So, for any angle $\alpha$ :
$$\cos(2\alpha) = \cos^2\alpha – \sin^2\alpha = \dfrac{\cos^2\alpha-\sin^2\alpha}{\cos^2\alpha+\sin^2\alpha} = \dfrac{\dfrac{\cos^2\alpha-\sin^2\alpha}{\cos^2\alpha}}{\dfrac{\cos^2\alpha+\sin^2\alpha}{\cos^2\alpha}}= \dfrac{1-\tan^2\alpha}{1+\tan^2\alpha}$$
Now, $\cos\alpha = \cos\Big(2\cdot\dfrac{\alpha}{2}\Big) = \dfrac{1-\tan^2\dfrac{\alpha}{2}}{1+\tan^2\dfrac{\alpha}{2}}$
Now, using the componendo and dividendo rule, we get :
$$\dfrac{\cos\alpha+1}{\cos\alpha-1} = \dfrac{2}{-2\tan^2\dfrac{\alpha}{2}} = \dfrac{-1}{\tan^2\dfrac{\alpha}{2}} \implies \tan^2\dfrac{\alpha}{2} = \dfrac{1-\cos\alpha}{1+\cos\alpha}$$
$$\implies \tan^2\dfrac{\alpha}{2} = \dfrac{(1-\cos\alpha)(1-\cos\alpha)}{(1+\cos\alpha)(1-\cos\alpha)} = \Big(\dfrac{1-\cos\alpha}{\sin\alpha}\Big)^2$$
$$\implies \Bigg|\tan\Big(\dfrac{\alpha}{2}\Big)\Bigg| = \Bigg|\dfrac{1-\cos\alpha}{\sin\alpha}\Bigg|$$
Now, only if $\mathrm{sign}\Big(\tan\dfrac{\alpha}{2}\Big) = \mathrm{sign}\Big(\dfrac{1-\cos\alpha}{\sin\alpha}\Big)$ is true, we can say that $\tan\dfrac{\alpha}{2} = \dfrac{1-\cos\alpha}{\sin\alpha}$
So, I think that without proving that, the proof will be incomplete but my Math textbook doesn't prove it.

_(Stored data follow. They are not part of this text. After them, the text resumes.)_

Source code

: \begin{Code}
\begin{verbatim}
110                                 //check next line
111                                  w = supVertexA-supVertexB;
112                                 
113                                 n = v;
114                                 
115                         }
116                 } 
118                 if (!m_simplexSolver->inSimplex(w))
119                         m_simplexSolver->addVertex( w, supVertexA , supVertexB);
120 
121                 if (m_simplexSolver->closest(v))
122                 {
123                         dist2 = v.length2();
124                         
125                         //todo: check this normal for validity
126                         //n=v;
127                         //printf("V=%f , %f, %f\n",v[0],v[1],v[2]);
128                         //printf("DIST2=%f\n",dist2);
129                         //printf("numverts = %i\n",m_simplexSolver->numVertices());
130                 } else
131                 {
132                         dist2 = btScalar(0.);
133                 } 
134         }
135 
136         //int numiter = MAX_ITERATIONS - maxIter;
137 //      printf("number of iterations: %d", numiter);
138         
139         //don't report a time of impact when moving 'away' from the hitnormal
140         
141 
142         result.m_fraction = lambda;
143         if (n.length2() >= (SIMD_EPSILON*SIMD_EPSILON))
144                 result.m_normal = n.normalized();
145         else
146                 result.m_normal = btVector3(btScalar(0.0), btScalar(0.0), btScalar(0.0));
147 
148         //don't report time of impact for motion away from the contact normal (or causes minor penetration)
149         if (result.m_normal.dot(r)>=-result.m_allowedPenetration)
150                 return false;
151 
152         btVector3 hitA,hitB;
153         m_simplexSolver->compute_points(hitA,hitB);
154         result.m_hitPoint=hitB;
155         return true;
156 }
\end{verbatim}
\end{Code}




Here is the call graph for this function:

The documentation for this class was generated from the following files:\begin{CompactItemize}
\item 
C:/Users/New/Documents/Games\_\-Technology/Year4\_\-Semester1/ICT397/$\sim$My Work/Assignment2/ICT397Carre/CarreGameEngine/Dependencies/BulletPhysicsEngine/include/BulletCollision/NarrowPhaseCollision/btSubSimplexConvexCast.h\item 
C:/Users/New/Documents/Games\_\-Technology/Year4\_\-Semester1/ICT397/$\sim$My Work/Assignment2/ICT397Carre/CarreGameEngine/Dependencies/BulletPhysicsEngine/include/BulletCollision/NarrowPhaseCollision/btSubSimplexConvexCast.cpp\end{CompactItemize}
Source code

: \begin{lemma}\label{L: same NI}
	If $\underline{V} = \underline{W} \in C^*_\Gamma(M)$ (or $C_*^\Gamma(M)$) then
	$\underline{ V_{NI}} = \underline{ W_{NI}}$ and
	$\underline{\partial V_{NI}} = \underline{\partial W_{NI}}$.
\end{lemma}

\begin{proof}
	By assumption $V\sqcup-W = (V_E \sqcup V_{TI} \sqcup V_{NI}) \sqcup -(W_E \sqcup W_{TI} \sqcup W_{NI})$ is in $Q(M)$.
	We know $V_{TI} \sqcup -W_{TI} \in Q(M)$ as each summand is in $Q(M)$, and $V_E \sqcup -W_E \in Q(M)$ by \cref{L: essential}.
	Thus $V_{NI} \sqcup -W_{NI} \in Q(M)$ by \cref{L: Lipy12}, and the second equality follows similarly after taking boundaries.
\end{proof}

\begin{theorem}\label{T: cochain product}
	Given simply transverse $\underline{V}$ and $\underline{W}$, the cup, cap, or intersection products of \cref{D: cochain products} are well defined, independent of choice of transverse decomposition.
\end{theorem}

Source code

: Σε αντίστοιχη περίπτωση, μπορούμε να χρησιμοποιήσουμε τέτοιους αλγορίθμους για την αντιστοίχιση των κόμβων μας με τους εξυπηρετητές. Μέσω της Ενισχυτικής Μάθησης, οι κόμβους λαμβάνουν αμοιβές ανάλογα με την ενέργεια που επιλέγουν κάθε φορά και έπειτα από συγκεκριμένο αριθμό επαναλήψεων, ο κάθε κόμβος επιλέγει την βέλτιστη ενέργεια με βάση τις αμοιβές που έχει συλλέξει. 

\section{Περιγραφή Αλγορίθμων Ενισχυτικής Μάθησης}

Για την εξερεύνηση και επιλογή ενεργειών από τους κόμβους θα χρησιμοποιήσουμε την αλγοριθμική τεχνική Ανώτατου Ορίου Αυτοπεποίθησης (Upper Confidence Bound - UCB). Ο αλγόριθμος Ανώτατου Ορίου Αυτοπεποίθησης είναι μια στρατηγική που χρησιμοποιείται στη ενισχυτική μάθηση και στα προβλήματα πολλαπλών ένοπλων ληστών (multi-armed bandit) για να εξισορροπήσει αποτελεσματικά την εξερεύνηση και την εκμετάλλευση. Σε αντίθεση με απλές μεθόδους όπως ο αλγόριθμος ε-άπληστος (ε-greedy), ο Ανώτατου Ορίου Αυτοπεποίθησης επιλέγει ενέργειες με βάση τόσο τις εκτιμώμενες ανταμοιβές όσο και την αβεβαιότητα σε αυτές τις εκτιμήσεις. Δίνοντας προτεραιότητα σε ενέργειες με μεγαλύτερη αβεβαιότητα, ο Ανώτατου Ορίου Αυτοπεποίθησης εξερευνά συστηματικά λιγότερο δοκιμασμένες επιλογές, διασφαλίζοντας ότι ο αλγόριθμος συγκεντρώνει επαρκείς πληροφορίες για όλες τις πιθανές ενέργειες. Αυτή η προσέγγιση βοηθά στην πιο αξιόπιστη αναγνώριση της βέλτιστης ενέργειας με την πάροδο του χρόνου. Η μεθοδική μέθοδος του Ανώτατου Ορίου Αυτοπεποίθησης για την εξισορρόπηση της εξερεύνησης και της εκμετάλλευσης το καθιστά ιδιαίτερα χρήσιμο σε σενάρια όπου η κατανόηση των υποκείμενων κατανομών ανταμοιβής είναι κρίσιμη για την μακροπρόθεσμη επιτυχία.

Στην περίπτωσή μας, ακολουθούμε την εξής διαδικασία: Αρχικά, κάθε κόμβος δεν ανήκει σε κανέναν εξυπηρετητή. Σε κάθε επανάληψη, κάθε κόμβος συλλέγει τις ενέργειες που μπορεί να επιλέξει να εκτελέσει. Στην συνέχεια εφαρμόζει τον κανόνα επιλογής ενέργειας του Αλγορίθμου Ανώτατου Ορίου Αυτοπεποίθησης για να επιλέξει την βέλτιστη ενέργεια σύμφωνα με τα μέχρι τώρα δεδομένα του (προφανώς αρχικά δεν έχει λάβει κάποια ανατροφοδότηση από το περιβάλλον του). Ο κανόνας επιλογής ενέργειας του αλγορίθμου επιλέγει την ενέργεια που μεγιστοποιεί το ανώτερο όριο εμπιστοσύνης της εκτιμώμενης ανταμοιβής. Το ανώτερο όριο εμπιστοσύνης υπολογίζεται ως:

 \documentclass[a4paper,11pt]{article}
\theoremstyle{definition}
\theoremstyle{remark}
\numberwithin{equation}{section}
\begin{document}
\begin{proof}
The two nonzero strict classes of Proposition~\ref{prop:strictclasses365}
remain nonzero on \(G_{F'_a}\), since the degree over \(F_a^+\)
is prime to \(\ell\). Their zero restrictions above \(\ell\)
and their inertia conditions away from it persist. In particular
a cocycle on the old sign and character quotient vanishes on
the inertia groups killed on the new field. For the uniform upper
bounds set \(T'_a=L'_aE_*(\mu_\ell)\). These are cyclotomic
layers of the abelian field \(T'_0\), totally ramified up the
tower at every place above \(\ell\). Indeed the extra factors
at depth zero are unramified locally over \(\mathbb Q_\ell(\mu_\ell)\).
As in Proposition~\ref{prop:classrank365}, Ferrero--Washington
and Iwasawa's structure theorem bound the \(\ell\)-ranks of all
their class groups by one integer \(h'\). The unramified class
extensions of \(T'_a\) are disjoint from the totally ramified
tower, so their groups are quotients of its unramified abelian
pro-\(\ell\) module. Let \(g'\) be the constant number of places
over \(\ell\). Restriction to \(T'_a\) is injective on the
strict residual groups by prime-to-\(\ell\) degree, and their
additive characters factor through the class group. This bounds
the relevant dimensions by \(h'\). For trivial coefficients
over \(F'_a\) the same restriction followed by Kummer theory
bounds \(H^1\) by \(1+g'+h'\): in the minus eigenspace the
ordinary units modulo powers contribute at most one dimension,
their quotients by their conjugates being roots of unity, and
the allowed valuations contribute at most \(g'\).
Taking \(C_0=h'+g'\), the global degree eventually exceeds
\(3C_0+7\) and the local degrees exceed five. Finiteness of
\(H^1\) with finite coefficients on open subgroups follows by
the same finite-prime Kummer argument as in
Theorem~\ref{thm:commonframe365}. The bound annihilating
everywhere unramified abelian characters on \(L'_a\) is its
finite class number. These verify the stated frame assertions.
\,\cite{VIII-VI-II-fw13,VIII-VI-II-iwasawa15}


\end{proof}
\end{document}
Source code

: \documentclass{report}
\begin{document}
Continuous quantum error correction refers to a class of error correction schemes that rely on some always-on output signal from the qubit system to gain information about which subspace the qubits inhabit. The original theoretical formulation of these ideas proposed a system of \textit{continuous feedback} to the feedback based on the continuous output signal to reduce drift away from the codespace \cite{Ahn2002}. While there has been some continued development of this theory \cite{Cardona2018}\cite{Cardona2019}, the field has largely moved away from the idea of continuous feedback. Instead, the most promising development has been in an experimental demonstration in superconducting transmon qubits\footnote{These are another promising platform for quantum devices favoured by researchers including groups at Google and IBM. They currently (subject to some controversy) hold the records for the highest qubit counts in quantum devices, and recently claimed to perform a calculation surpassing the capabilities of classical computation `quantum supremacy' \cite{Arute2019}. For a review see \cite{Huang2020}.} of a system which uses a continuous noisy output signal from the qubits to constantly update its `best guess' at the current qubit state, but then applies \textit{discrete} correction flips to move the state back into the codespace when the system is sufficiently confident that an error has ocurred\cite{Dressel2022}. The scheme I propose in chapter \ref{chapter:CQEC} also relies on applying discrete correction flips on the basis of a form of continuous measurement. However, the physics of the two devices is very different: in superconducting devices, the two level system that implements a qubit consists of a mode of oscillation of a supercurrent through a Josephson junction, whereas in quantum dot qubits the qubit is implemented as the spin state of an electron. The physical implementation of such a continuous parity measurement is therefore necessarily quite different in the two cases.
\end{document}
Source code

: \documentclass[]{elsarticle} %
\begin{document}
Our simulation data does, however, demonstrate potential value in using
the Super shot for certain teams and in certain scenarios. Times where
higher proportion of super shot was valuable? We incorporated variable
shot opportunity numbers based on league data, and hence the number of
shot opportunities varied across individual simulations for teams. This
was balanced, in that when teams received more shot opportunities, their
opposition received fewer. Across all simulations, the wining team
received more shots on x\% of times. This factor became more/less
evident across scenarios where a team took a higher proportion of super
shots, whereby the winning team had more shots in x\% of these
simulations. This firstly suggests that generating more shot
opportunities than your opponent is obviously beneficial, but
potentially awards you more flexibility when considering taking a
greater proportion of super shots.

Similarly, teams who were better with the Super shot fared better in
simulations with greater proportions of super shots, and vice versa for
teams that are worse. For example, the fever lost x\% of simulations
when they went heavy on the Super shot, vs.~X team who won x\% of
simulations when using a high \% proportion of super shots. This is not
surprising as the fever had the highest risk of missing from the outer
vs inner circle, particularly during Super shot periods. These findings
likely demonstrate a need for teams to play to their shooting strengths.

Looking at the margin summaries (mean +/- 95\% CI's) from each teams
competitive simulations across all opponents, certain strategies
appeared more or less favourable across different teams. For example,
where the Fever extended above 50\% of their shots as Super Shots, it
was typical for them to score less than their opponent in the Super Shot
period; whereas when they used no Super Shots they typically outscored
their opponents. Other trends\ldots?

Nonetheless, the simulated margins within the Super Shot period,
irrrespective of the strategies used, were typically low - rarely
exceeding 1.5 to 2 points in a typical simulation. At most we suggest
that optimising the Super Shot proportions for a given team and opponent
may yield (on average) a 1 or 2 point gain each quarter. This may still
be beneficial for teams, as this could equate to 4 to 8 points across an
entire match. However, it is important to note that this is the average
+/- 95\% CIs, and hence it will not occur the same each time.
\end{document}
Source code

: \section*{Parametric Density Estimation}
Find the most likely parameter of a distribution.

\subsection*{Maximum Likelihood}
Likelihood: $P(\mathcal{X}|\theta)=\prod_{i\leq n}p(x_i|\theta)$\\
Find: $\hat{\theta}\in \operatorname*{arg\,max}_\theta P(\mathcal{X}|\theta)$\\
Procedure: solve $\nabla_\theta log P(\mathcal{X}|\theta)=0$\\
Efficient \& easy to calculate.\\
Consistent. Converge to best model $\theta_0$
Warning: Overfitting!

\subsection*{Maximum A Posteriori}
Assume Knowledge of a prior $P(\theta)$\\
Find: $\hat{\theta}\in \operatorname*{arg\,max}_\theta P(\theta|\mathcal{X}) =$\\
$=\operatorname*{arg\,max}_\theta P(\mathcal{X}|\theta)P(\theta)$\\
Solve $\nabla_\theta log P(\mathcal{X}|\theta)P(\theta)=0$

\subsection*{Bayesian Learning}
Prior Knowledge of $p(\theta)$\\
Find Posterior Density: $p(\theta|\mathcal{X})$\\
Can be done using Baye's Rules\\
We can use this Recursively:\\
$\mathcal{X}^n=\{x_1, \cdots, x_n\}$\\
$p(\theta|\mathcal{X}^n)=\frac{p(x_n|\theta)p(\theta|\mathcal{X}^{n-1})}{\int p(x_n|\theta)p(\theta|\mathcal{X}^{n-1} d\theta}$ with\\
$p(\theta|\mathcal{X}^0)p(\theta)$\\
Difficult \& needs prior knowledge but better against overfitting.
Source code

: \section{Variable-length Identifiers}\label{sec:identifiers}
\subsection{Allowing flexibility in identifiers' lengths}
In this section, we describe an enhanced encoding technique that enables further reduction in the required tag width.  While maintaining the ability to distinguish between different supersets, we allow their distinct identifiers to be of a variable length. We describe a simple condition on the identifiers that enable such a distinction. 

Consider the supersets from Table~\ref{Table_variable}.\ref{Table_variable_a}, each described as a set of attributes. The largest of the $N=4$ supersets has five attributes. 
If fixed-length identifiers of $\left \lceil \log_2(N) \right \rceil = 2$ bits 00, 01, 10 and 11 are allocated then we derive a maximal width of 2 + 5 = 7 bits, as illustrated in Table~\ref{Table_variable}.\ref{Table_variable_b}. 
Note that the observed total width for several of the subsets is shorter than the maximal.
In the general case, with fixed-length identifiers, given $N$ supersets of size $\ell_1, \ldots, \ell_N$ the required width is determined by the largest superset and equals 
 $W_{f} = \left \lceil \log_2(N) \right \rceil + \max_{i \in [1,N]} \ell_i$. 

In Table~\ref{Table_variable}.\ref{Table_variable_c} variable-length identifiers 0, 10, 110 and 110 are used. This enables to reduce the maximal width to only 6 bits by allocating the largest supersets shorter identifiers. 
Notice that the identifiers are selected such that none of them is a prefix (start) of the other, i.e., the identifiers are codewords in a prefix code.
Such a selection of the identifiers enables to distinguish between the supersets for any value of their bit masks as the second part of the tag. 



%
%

So, is it necessary to prove it? If not, why not?
Thanks!
Best Answer
Your comment is correct. You can only get the final equality by proving that $\tan\left(\frac{\alpha}{2}\right)$ and $\frac{1-\cos \alpha}{\sin\alpha}$ have the same sign.
But this is not complicated to prove. $\tan\left(\frac{\alpha}{2}\right)$ is positive if and only if $\frac{\alpha}{2} \in (k\pi, k\pi +\frac{\pi}{2})$. Like $\sin \alpha$ while $1- \cos \alpha$ is always non negative.